Last week the company visited London as part of its “Box World Tour” (which, amusingly, seems to have just the one stop outside the US), and while here hosted its first European Analyst Day. These types of events are always worth attending, to meet execs in person and gain a more in-depth perspective on the vendor’s overall strategy, as well as its plans for the European market. The benefit of coinciding it with the customer event was that we had the boss in attendance – co-founder and CEO Aaron Levie presented alongside Box’s GM of Enterprise Whitney Bouck, GM for Europe David Quantrell, and Head of Enterprise Product Marketing Robin Daniels. We also had the chance to hear from and speak directly to several Box customers including Schneider Electric, XL Video and Datix.
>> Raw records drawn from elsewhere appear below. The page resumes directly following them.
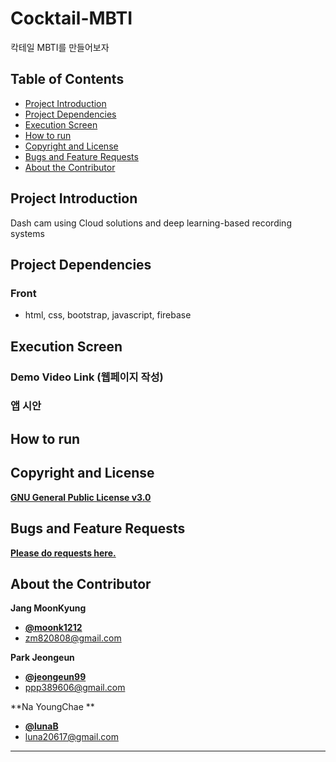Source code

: # Cocktail-MBTI
칵테일 MBTI를 만들어보자

## Table of Contents

- [Project Introduction](#Project-Introduction)
- [Project Dependencies](#Project-Dependencies)
- [Execution Screen](#Execution-Screen)
- [How to run](#How-to-run)
- [Copyright and License](#Copyright-and-License)
- [Bugs and Feature Requests](#Bugs-and-Feature-Requests)
- [About the Contributor](#About-the-Contributor)

   
## Project Introduction

Dash cam using Cloud solutions and deep learning-based recording systems


## Project Dependencies
### Front 
- html, css, bootstrap, javascript, firebase 

## Execution Screen

### Demo Video Link (웹페이지 작성) 



### 앱 시안 


## How to run



## Copyright and License

[**GNU General Public License v3.0**](https://github.com/Public-Luna/Cocktail-MBTI)


## Bugs and Feature Requests

[**Please do requests here.**](https://github.com/Public-Luna/Cocktail-MBTI/issues)
   
   
## About the Contributor


**Jang MoonKyung**
- [**@moonk1212**](https://github.com/moonk1212)   
- <zm820808@gmail.com> 


**Park Jeongeun**
- [**@jeongeun99**](https://github.com/jeongeun99)   
- <ppp389606@gmail.com> 


**Na YoungChae **
- [**@lunaB**](https://github.com/lunaB)   
- <luna20617@gmail.com> 
   

* * *
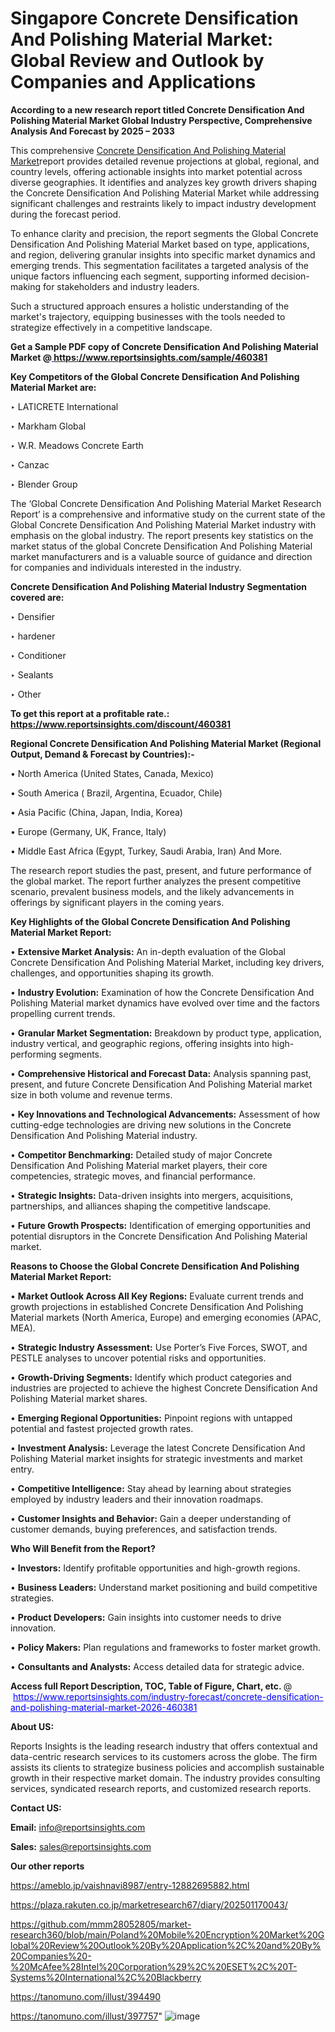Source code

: # Singapore Concrete Densification And Polishing Material Market: Global Review and Outlook by Companies and Applications

<strong>According to a new research report titled Concrete Densification And Polishing Material Market Global Industry Perspective, Comprehensive Analysis And Forecast by 2025 – 2033</strong>

This comprehensive <a href=https://www.reportsinsights.com/sample/460381>Concrete Densification And Polishing Material Market</a>report provides detailed revenue projections at global, regional, and country levels, offering actionable insights into market potential across diverse geographies. It identifies and analyzes key growth drivers shaping the Concrete Densification And Polishing Material Market while addressing significant challenges and restraints likely to impact industry development during the forecast period.

To enhance clarity and precision, the report segments the Global Concrete Densification And Polishing Material Market based on type, applications, and region, delivering granular insights into specific market dynamics and emerging trends. This segmentation facilitates a targeted analysis of the unique factors influencing each segment, supporting informed decision-making for stakeholders and industry leaders.

Such a structured approach ensures a holistic understanding of the market's trajectory, equipping businesses with the tools needed to strategize effectively in a competitive landscape.

<strong>Get a Sample PDF copy of Concrete Densification And Polishing Material Market </strong><strong>@<a href=https://www.reportsinsights.com/sample/460381 style=color:#0000ff;> https://www.reportsinsights.com/sample/460381</a></strong></font>

<strong>Key Competitors of the Global Concrete Densification And Polishing Material Market are:</strong>

‣ LATICRETE International

‣ Markham Global

‣ W.R. Meadows Concrete Earth

‣ Canzac

‣ Blender Group

The ‘Global Concrete Densification And Polishing Material Market Research Report’ is a comprehensive and informative study on the current state of the Global Concrete Densification And Polishing Material Market industry with emphasis on the global industry. The report presents key statistics on the market status of the global Concrete Densification And Polishing Material market manufacturers and is a valuable source of guidance and direction for companies and individuals interested in the industry.

<strong>Concrete Densification And Polishing Material Industry Segmentation covered are:</strong>

‣ Densifier

‣ hardener

‣ Conditioner

‣ Sealants

‣ Other

<strong>To get this report at a profitable rate.: <a href=https://www.reportsinsights.com/discount/460381 style=color:#0000ff;>https://www.reportsinsights.com/discount/460381</a></strong></font>

<strong>Regional Concrete Densification And Polishing Material Market (Regional Output, Demand &amp; Forecast by Countries):-</strong>

• North America (United States, Canada, Mexico)

• South America ( Brazil, Argentina, Ecuador, Chile)

• Asia Pacific (China, Japan, India, Korea)

• Europe (Germany, UK, France, Italy)

• Middle East Africa (Egypt, Turkey, Saudi Arabia, Iran) And More.

The research report studies the past, present, and future performance of the global market. The report further analyzes the present competitive scenario, prevalent business models, and the likely advancements in offerings by significant players in the coming years.

<strong>Key Highlights of the Global Concrete Densification And Polishing Material Market Report:</strong>

• <strong>Extensive Market Analysis:</strong> An in-depth evaluation of the Global Concrete Densification And Polishing Material Market, including key drivers, challenges, and opportunities shaping its growth.

• <strong>Industry Evolution:</strong> Examination of how the Concrete Densification And Polishing Material market dynamics have evolved over time and the factors propelling current trends.

• <strong>Granular Market Segmentation:</strong> Breakdown by product type, application, industry vertical, and geographic regions, offering insights into high-performing segments.

• <strong>Comprehensive Historical and Forecast Data:</strong> Analysis spanning past, present, and future Concrete Densification And Polishing Material market size in both volume and revenue terms.

• <strong>Key Innovations and Technological Advancements:</strong> Assessment of how cutting-edge technologies are driving new solutions in the Concrete Densification And Polishing Material industry.

• <strong>Competitor Benchmarking:</strong> Detailed study of major Concrete Densification And Polishing Material market players, their core competencies, strategic moves, and financial performance.

• <strong>Strategic Insights:</strong> Data-driven insights into mergers, acquisitions, partnerships, and alliances shaping the competitive landscape.

• <strong>Future Growth Prospects:</strong> Identification of emerging opportunities and potential disruptors in the Concrete Densification And Polishing Material market.

<strong>Reasons to Choose the Global Concrete Densification And Polishing Material Market Report:</strong>

• <strong>Market Outlook Across All Key Regions:</strong> Evaluate current trends and growth projections in established Concrete Densification And Polishing Material markets (North America, Europe) and emerging economies (APAC, MEA).

• <strong>Strategic Industry Assessment:</strong> Use Porter’s Five Forces, SWOT, and PESTLE analyses to uncover potential risks and opportunities.

• <strong>Growth-Driving Segments:</strong> Identify which product categories and industries are projected to achieve the highest Concrete Densification And Polishing Material market shares.

• <strong>Emerging Regional Opportunities:</strong> Pinpoint regions with untapped potential and fastest projected growth rates.

• <strong>Investment Analysis:</strong> Leverage the latest Concrete Densification And Polishing Material market insights for strategic investments and market entry.

• <strong>Competitive Intelligence:</strong> Stay ahead by learning about strategies employed by industry leaders and their innovation roadmaps.

• <strong>Customer Insights and Behavior:</strong> Gain a deeper understanding of customer demands, buying preferences, and satisfaction trends.

<strong>Who Will Benefit from the Report?</strong>

• <strong>Investors:</strong> Identify profitable opportunities and high-growth regions.

• <strong>Business Leaders:</strong> Understand market positioning and build competitive strategies.

• <strong>Product Developers:</strong> Gain insights into customer needs to drive innovation.

• <strong>Policy Makers:</strong> Plan regulations and frameworks to foster market growth.

• <strong>Consultants and Analysts:</strong> Access detailed data for strategic advice.
</ul>
<strong>Access full Report Description, TOC, Table of Figure, Chart, etc. </strong>@  <a href=https://www.reportsinsights.com/industry-forecast/concrete-densification-and-polishing-material-market-2026-460381 style=color:#0000ff;>https://www.reportsinsights.com/industry-forecast/concrete-densification-and-polishing-material-market-2026-460381</a></font>

<strong><strong>About US</strong>:</strong>

Reports Insights is the leading research industry that offers contextual and data-centric research services to its customers across the globe. The firm assists its clients to strategize business policies and accomplish sustainable growth in their respective market domain. The industry provides consulting services, syndicated research reports, and customized research reports.

<strong>Contact US:</strong>

<p class=""""><b>Email:</b> <a href=mailto:info@reportsinsights.com>info@reportsinsights.com</a></p>
<p class=""""><b>Sales:</b> <a href=mailto:sales@reportsinsights.com>sales@reportsinsights.com</a></p>

<strong>Our other reports</strong>

<a href=https://ameblo.jp/vaishnavi8987/entry-12882695882.html>https://ameblo.jp/vaishnavi8987/entry-12882695882.html</a>

<a href=https://plaza.rakuten.co.jp/marketresearch67/diary/202501170043/>https://plaza.rakuten.co.jp/marketresearch67/diary/202501170043/</a>

<a href=https://github.com/mmm28052805/market-research360/blob/main/Poland%20Mobile%20Encryption%20Market%20Global%20Review%20Outlook%20By%20Application%2C%20and%20By%20Companies%20-%20McAfee%28Intel%20Corporation%29%2C%20ESET%2C%20T-Systems%20International%2C%20Blackberry>https://github.com/mmm28052805/market-research360/blob/main/Poland%20Mobile%20Encryption%20Market%20Global%20Review%20Outlook%20By%20Application%2C%20and%20By%20Companies%20-%20McAfee%28Intel%20Corporation%29%2C%20ESET%2C%20T-Systems%20International%2C%20Blackberry</a>

<a href=https://tanomuno.com/illust/394490>https://tanomuno.com/illust/394490</a>

<a href=https://tanomuno.com/illust/397757>https://tanomuno.com/illust/397757</a>"
![image](https://github.com/user-attachments/assets/10d01684-9c93-42de-aa7d-8832db70cef4)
Unfortunately much of the strategy and roadmap that was shared was under NDA, but what I can comment on is the incredible rate of growth for Box in Europe. The company’s European office (located in London) only opened in August 2012, and yet already employs an astonishing 40 employees, with plans to add a further 60 by the end of 2013. It already has an Enterprise team to support the European market, and has doubled its customer growth in Europe. This rapid expansion is not limited to direct sales—new European partners were also announced, including COMPAREX, Bytes Software Services, and Softcat. What’s more, the company is already looking towards its next moves—including building a presence in both France and Germany. When the company announced its latest round of funding in July last year it pointed to global expansion, and I think it’s clear to see that Box is determined to take advantage of its current market lead to secure the European market.

While it doesn’t strictly fit into my main focus area of social collaboration, I find Box a very interesting vendor to follow for several reasons. First—clearly—its success in this area is fascinating; while the competition (at least at the consumer end of the market) is fierce, Box has done a fantastic job at positioning itself as the business-focused provider of sync and share solutions, gaining a run in the market long before the competition in the wider ECM market and other content and collaboration areas even saw what was happening. Now, of course, new competitors are popping up all the time, and so Box will need to work hard to maintain that position. Secondly, while it is not a social collaboration vendor, social collaboration features are becoming an increasingly important part of the Box user experience, with new capabilities added during 2012 including @mentions, better profile and company directory features, and the ability to assign tasks from directly within a comment thread. While Box might not be planning a direct assault on the social collaboration market (and it’s not—I checked), I do believe that the social collaboration vendors will ultimately encroach more and more on Box’s territory, and it will be interesting to see how the company handles this. At the moment, Box is taking the position of supporting customers in enabling a best-of-breed approach, integrating with vendors such as Jive through the Box Embed capability to surface Box features in the third-party app. Over time though, market consolidation and the cyclic nature of point-solutions-versus-single-stack will start to challenge this position. There’s much jostling to be done before we see the result of that.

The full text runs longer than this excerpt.